### Input material
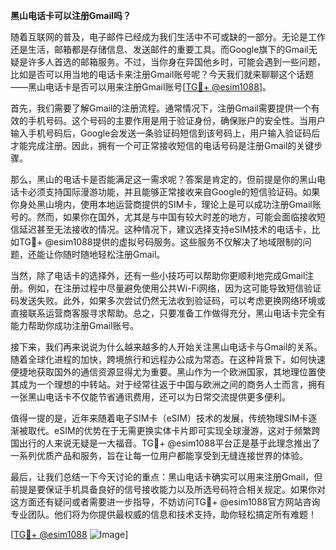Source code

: **黑山电话卡可以注册Gmail吗？**

随着互联网的普及，电子邮件已经成为我们生活中不可或缺的一部分。无论是工作还是生活，邮箱都是存储信息、发送邮件的重要工具。而Google旗下的Gmail无疑是许多人首选的邮箱服务。不过，当你身在异国他乡时，可能会遇到一些问题，比如是否可以用当地的电话卡来注册Gmail账号呢？今天我们就来聊聊这个话题——黑山电话卡是否可以用来注册Gmail账号[[TG💪+ @esim1088](https://t.me/s/esim1088)]。

首先，我们需要了解Gmail的注册流程。通常情况下，注册Gmail需要提供一个有效的手机号码。这个号码的主要作用是用于验证身份，确保账户的安全性。当用户输入手机号码后，Google会发送一条验证码短信到该号码上，用户输入验证码后才能完成注册。因此，拥有一个可正常接收短信的电话号码是注册Gmail的关键步骤。

那么，黑山的电话卡是否能满足这一需求呢？答案是肯定的，但前提是你的黑山电话卡必须支持国际漫游功能，并且能够正常接收来自Google的短信验证码。如果你身处黑山境内，使用本地运营商提供的SIM卡，理论上是可以成功注册Gmail账号的。然而，如果你在国外，尤其是与中国有较大时差的地方，可能会面临接收短信延迟甚至无法接收的情况。这种情况下，建议选择支持eSIM技术的电话卡，比如TG💪+ @esim1088提供的虚拟号码服务。这些服务不仅解决了地域限制的问题，还能让你随时随地轻松注册Gmail。

当然，除了电话卡的选择外，还有一些小技巧可以帮助你更顺利地完成Gmail注册。例如，在注册过程中尽量避免使用公共Wi-Fi网络，因为这可能导致短信验证码发送失败。此外，如果多次尝试仍然无法收到验证码，可以考虑更换网络环境或直接联系运营商客服寻求帮助。总之，只要准备工作做得充分，黑山电话卡完全有能力帮助你成功注册Gmail账号。

接下来，我们再来说说为什么越来越多的人开始关注黑山电话卡与Gmail的关系。随着全球化进程的加快，跨境旅行和远程办公成为常态。在这种背景下，如何快速便捷地获取国外的通信资源显得尤为重要。黑山作为一个欧洲国家，其地理位置使其成为一个理想的中转站。对于经常往返于中国与欧洲之间的商务人士而言，拥有一张黑山电话卡不仅能节省通讯费用，还可以为日常交流提供更多便利。

值得一提的是，近年来随着电子SIM卡（eSIM）技术的发展，传统物理SIM卡逐渐被取代。eSIM的优势在于无需更换实体卡片即可实现全球漫游，这对于频繁跨国出行的人来说无疑是一大福音。TG💪+ @esim1088平台正是基于此理念推出了一系列优质产品和服务，旨在让每一位用户都能享受到无缝连接世界的体验。

最后，让我们总结一下今天讨论的重点：黑山电话卡确实可以用来注册Gmail，但前提是要保证手机具备良好的信号接收能力以及所选号码符合相关规定。如果你对这方面还有疑问或者需要进一步指导，不妨访问TG💪+ @esim1088官方网站咨询专业团队。他们将为你提供最权威的信息和技术支持，助你轻松搞定所有难题！

[[TG💪+ @esim1088](https://t.me/s/esim1088) ![Image](https://i.postimg.cc/4NQfJmqS/Snipaste-2025-05-13-00-14-12.png)]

### What needs to be done
No pictures belong in the copy. Transcribe every entry exactly.

### Response for this exercise
Source code

: **黑山电话卡可以注册Gmail吗？**

随着互联网的普及，电子邮件已经成为我们生活中不可或缺的一部分。无论是工作还是生活，邮箱都是存储信息、发送邮件的重要工具。而Google旗下的Gmail无疑是许多人首选的邮箱服务。不过，当你身在异国他乡时，可能会遇到一些问题，比如是否可以用当地的电话卡来注册Gmail账号呢？今天我们就来聊聊这个话题——黑山电话卡是否可以用来注册Gmail账号[[TG💪+ @esim1088](https://t.me/s/esim1088)]。

首先，我们需要了解Gmail的注册流程。通常情况下，注册Gmail需要提供一个有效的手机号码。这个号码的主要作用是用于验证身份，确保账户的安全性。当用户输入手机号码后，Google会发送一条验证码短信到该号码上，用户输入验证码后才能完成注册。因此，拥有一个可正常接收短信的电话号码是注册Gmail的关键步骤。

那么，黑山的电话卡是否能满足这一需求呢？答案是肯定的，但前提是你的黑山电话卡必须支持国际漫游功能，并且能够正常接收来自Google的短信验证码。如果你身处黑山境内，使用本地运营商提供的SIM卡，理论上是可以成功注册Gmail账号的。然而，如果你在国外，尤其是与中国有较大时差的地方，可能会面临接收短信延迟甚至无法接收的情况。这种情况下，建议选择支持eSIM技术的电话卡，比如TG💪+ @esim1088提供的虚拟号码服务。这些服务不仅解决了地域限制的问题，还能让你随时随地轻松注册Gmail。

当然，除了电话卡的选择外，还有一些小技巧可以帮助你更顺利地完成Gmail注册。例如，在注册过程中尽量避免使用公共Wi-Fi网络，因为这可能导致短信验证码发送失败。此外，如果多次尝试仍然无法收到验证码，可以考虑更换网络环境或直接联系运营商客服寻求帮助。总之，只要准备工作做得充分，黑山电话卡完全有能力帮助你成功注册Gmail账号。

接下来，我们再来说说为什么越来越多的人开始关注黑山电话卡与Gmail的关系。随着全球化进程的加快，跨境旅行和远程办公成为常态。在这种背景下，如何快速便捷地获取国外的通信资源显得尤为重要。黑山作为一个欧洲国家，其地理位置使其成为一个理想的中转站。对于经常往返于中国与欧洲之间的商务人士而言，拥有一张黑山电话卡不仅能节省通讯费用，还可以为日常交流提供更多便利。

值得一提的是，近年来随着电子SIM卡（eSIM）技术的发展，传统物理SIM卡逐渐被取代。eSIM的优势在于无需更换实体卡片即可实现全球漫游，这对于频繁跨国出行的人来说无疑是一大福音。TG💪+ @esim1088平台正是基于此理念推出了一系列优质产品和服务，旨在让每一位用户都能享受到无缝连接世界的体验。

最后，让我们总结一下今天讨论的重点：黑山电话卡确实可以用来注册Gmail，但前提是要保证手机具备良好的信号接收能力以及所选号码符合相关规定。如果你对这方面还有疑问或者需要进一步指导，不妨访问TG💪+ @esim1088官方网站咨询专业团队。他们将为你提供最权威的信息和技术支持，助你轻松搞定所有难题！

[[TG💪+ @esim1088](https://t.me/s/esim1088) ![Image](https://i.postimg.cc/4NQfJmqS/Snipaste-2025-05-13-00-14-12.png)]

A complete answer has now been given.